Abstract
AbstractPredictive simulations based on explicit, physiologically inspired, control policies, can be used to test theories on motor control and to evaluate the effect of interventions on the different components of control. Several control architectures have been proposed for simulating locomotor tasks, based on fully feedback, reflex-based, controllers, or on feedforward architectures mimicking the Central Pattern Generators. Recently, hybrid architectures integrating both feedback and feedforward components have been shown to represent a viable alternative to fully feedback or feedforward controllers. Current literature on controller-based simulations, however, almost exclusively presents task-specific controllers that do not generalize across different tasks. The task-specificity of current controllers limits the generalizability of the neurophysiological principles behind such controllers.
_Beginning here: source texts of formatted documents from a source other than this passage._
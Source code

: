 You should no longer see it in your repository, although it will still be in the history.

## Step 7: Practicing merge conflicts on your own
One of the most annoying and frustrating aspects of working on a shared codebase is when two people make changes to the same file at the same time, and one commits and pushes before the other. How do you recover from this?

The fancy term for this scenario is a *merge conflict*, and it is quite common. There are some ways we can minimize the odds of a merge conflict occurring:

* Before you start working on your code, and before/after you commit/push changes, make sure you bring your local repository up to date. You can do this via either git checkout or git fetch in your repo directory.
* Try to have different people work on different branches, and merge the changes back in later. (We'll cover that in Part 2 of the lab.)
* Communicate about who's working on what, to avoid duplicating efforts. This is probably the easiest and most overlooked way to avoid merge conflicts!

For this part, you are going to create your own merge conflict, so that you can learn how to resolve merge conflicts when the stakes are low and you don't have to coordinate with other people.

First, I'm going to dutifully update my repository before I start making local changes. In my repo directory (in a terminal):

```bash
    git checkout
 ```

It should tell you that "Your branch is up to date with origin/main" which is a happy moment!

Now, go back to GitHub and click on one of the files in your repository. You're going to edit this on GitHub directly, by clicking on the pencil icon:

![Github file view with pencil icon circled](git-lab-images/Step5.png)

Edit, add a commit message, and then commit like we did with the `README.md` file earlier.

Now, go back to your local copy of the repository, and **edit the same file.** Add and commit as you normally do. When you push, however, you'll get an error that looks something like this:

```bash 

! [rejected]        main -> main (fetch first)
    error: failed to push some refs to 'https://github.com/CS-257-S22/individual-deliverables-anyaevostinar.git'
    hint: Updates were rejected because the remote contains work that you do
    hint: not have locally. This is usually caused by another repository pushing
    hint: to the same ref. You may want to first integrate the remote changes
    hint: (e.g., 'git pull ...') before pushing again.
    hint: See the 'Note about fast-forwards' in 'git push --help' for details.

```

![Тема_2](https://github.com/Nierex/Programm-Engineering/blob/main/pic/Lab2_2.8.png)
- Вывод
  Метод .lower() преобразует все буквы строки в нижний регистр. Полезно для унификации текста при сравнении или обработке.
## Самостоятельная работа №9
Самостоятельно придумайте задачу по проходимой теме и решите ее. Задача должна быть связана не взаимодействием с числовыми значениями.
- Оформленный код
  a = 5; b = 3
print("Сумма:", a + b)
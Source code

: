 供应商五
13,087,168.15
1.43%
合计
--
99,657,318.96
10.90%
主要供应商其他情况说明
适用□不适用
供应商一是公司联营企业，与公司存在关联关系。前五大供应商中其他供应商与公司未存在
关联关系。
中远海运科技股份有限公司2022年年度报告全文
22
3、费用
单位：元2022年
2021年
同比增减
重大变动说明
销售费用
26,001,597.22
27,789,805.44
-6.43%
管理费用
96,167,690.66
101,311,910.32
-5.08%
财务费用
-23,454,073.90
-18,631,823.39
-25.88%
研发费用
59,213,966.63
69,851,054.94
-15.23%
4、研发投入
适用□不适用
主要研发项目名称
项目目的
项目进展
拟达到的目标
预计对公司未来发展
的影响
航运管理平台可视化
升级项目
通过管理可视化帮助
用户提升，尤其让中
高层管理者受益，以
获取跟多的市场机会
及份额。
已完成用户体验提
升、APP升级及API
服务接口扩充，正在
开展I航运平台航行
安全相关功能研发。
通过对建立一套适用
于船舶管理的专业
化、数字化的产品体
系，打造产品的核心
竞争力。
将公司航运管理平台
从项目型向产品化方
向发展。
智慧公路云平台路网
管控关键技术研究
Here we propose a hybrid controller for predictive simulations of cycling based where the feedforward component is based on a well-known theoretical model, the Unit Burst Generation model, and the feedback component includes a limited set of reflex pathways, expected to be active during submaximal steady cycling. We show that this controller can simulate physiological cycling patterns at different desired speeds. We also show that the controller can generalize to walking behaviors by just adding an additional control component for accounting balance needs. The controller here proposed, although simple in design, represent an instance of physiologically inspired generalizable controller for cyclical lower limb tasks.
Publisher
Cold Spring Harbor Laboratory